Among the entries below, find the lines with the word "preimage" and return them.

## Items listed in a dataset
__________
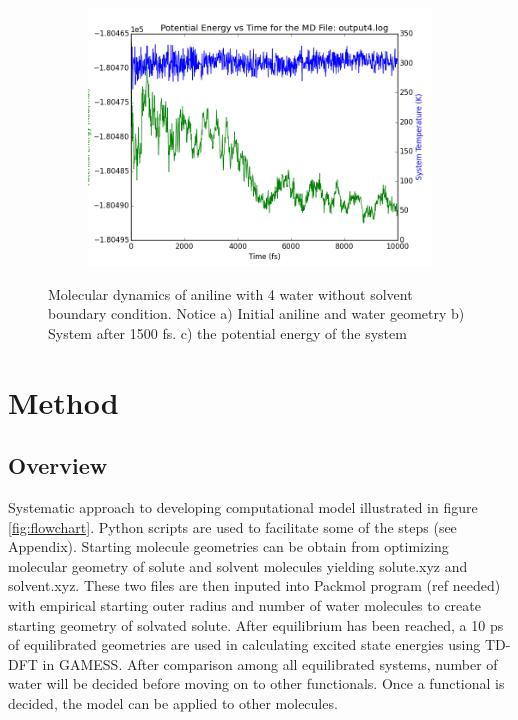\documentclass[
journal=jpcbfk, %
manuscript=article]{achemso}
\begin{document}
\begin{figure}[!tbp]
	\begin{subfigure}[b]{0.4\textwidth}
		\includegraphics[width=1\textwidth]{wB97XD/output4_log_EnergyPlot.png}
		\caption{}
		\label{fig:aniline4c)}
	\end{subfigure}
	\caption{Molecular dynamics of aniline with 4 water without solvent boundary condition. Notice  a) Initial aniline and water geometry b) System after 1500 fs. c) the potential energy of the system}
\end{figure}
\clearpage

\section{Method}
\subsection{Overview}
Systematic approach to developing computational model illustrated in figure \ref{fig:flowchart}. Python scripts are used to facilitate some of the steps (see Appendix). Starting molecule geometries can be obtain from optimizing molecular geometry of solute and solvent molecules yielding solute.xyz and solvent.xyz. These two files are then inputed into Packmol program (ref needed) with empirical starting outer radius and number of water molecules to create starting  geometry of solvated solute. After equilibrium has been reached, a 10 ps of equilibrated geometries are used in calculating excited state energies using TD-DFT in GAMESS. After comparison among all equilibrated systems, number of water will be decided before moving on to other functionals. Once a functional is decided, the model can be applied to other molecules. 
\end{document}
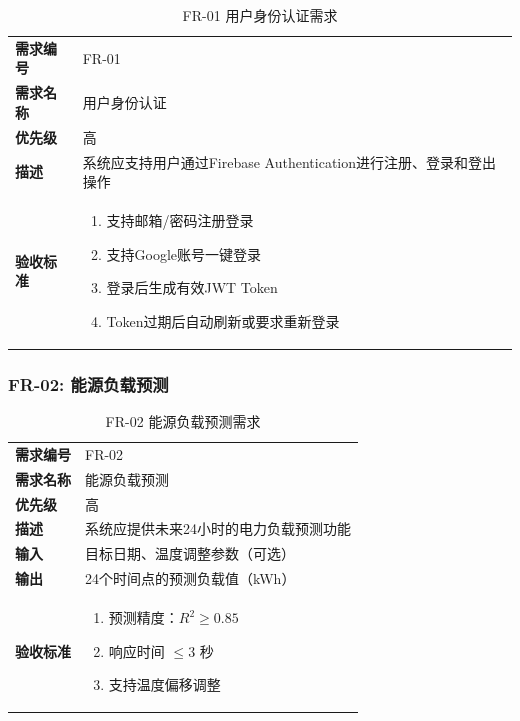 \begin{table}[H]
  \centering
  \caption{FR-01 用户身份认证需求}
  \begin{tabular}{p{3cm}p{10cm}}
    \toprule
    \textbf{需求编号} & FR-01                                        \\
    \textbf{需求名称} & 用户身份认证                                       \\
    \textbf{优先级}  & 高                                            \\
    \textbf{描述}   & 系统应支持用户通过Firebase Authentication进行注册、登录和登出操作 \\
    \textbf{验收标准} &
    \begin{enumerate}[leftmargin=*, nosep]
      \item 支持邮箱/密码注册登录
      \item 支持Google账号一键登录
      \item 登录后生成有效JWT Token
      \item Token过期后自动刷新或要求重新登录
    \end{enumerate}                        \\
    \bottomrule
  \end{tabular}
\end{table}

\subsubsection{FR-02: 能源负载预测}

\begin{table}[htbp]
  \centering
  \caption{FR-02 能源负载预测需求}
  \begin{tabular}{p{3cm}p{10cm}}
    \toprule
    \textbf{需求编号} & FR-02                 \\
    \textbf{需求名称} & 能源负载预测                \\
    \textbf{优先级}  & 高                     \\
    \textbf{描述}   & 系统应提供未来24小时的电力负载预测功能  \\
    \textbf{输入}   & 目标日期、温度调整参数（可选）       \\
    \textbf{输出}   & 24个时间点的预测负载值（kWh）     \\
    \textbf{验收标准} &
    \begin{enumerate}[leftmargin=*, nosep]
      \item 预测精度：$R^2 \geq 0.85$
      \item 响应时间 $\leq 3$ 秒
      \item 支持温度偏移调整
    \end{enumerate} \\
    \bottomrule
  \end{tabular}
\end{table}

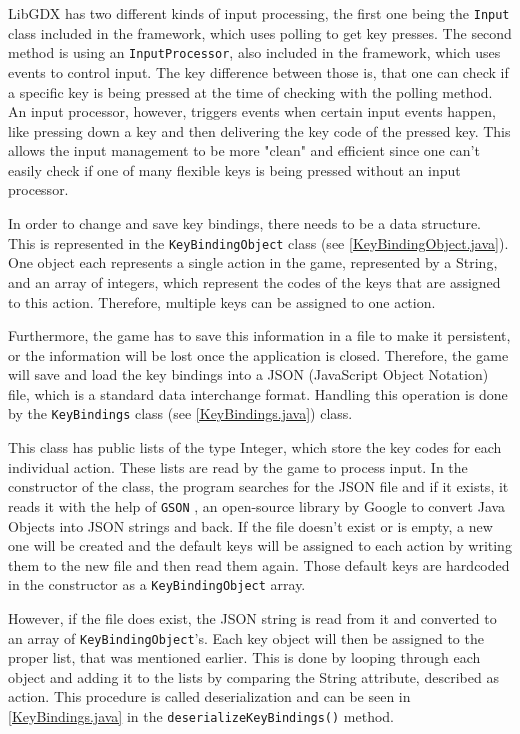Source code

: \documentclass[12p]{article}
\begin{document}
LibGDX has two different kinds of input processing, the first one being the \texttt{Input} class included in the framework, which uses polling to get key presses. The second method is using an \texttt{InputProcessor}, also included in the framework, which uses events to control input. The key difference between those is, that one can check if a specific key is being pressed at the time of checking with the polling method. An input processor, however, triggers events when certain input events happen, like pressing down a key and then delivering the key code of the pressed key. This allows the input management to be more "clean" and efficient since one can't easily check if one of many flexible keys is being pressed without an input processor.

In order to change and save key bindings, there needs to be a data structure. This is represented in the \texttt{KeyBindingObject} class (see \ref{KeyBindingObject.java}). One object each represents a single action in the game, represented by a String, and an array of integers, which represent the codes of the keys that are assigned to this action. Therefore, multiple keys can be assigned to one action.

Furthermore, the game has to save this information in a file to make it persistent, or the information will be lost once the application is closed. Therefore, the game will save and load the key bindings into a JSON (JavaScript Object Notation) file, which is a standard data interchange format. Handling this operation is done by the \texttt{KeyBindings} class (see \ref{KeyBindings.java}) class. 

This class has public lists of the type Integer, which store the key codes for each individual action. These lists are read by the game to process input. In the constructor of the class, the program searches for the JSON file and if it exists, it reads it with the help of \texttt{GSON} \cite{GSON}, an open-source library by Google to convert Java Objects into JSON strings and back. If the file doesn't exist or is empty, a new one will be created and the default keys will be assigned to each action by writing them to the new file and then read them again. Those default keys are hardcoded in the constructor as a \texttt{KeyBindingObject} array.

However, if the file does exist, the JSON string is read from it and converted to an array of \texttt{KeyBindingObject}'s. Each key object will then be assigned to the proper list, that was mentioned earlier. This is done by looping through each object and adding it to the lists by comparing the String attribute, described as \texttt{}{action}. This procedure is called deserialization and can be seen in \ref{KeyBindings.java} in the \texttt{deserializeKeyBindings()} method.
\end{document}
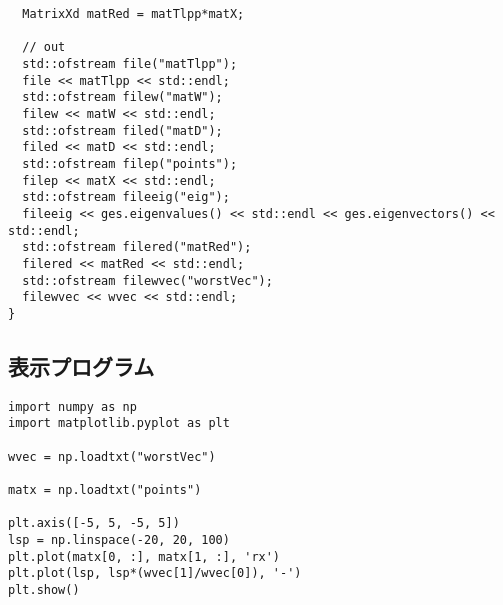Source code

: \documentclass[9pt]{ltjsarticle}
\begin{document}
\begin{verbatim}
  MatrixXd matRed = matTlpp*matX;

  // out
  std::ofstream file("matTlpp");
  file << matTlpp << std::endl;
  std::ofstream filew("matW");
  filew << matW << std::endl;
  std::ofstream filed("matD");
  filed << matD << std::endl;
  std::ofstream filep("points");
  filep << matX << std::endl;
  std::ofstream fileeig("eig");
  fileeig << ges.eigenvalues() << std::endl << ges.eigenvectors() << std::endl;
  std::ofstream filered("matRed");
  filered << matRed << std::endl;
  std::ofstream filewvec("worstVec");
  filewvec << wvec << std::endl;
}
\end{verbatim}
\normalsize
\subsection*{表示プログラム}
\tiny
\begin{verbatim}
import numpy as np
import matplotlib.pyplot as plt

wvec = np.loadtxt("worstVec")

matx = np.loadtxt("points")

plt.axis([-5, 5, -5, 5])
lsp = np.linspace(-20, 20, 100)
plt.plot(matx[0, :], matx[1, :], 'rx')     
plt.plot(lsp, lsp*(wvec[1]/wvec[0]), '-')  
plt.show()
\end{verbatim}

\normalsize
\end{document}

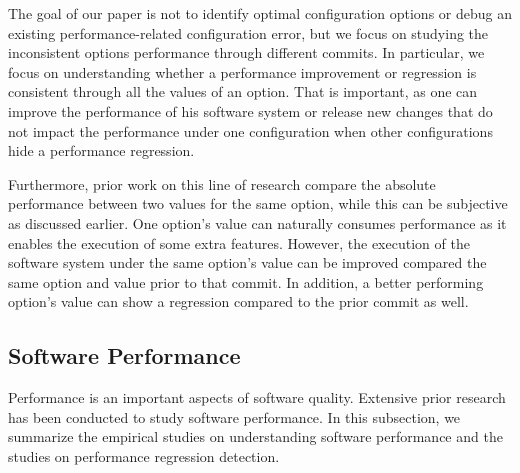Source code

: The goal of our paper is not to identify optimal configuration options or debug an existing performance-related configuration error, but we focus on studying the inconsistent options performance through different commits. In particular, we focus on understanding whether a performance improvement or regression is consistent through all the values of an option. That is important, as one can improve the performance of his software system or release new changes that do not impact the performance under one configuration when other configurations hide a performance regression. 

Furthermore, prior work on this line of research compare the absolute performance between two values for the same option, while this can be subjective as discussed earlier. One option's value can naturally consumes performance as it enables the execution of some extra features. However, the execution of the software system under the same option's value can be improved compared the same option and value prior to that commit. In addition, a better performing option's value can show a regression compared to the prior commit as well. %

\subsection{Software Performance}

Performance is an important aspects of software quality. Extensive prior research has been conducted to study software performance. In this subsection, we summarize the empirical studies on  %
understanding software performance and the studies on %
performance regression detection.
__________
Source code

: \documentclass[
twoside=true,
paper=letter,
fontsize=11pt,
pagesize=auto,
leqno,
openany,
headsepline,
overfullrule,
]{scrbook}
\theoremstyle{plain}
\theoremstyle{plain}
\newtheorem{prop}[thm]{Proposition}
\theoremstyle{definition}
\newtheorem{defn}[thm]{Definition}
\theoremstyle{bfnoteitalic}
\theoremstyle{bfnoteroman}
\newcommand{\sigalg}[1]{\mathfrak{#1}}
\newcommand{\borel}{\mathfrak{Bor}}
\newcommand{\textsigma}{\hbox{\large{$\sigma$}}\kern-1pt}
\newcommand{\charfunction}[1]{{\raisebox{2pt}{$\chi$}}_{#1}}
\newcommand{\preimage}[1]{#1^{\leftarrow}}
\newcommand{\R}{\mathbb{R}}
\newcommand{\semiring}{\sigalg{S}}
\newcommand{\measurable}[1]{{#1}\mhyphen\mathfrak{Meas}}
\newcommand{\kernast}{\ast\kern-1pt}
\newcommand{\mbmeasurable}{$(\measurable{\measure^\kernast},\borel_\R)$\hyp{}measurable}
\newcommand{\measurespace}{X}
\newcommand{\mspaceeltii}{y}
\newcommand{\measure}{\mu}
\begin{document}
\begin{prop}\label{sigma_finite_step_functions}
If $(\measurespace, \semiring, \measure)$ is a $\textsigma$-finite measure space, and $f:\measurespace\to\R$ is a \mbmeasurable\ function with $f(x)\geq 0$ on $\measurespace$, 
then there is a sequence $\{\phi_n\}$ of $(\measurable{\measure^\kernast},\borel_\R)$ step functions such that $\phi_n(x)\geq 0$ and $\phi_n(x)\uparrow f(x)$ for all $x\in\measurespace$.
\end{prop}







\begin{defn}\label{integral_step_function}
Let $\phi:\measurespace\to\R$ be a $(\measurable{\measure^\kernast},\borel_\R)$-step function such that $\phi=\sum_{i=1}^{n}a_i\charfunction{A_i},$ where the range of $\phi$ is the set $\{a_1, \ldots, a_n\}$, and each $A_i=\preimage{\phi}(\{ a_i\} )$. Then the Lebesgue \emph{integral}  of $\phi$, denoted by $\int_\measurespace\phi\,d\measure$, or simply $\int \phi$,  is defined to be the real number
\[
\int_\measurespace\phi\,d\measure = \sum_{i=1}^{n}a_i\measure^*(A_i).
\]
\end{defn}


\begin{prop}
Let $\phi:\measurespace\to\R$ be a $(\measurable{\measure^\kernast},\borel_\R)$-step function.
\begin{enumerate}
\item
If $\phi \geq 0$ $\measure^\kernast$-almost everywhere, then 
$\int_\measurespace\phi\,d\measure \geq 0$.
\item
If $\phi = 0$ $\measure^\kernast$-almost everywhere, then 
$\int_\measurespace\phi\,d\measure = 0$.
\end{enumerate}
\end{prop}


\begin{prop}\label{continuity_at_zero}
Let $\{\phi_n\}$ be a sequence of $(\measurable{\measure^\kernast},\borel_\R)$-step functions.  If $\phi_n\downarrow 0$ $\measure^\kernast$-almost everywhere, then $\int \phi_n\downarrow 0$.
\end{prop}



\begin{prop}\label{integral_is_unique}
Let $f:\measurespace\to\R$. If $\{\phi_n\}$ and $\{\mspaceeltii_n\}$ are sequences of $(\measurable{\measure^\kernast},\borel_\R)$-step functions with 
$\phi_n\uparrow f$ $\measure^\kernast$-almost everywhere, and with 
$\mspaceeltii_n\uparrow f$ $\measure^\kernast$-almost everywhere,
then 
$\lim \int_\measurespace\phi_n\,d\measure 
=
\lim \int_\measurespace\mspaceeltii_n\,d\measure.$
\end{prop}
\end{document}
__________
## Solution for this problem
\newcommand{\preimage}[1]{#1^{\leftarrow}}
Let $\phi:\measurespace\to\R$ be a $(\measurable{\measure^\kernast},\borel_\R)$-step function such that $\phi=\sum_{i=1}^{n}a_i\charfunction{A_i},$ where the range of $\phi$ is the set $\{a_1, \ldots, a_n\}$, and each $A_i=\preimage{\phi}(\{ a_i\} )$. Then the Lebesgue \emph{integral}  of $\phi$, denoted by $\int_\measurespace\phi\,d\measure$, or simply $\int \phi$,  is defined to be the real number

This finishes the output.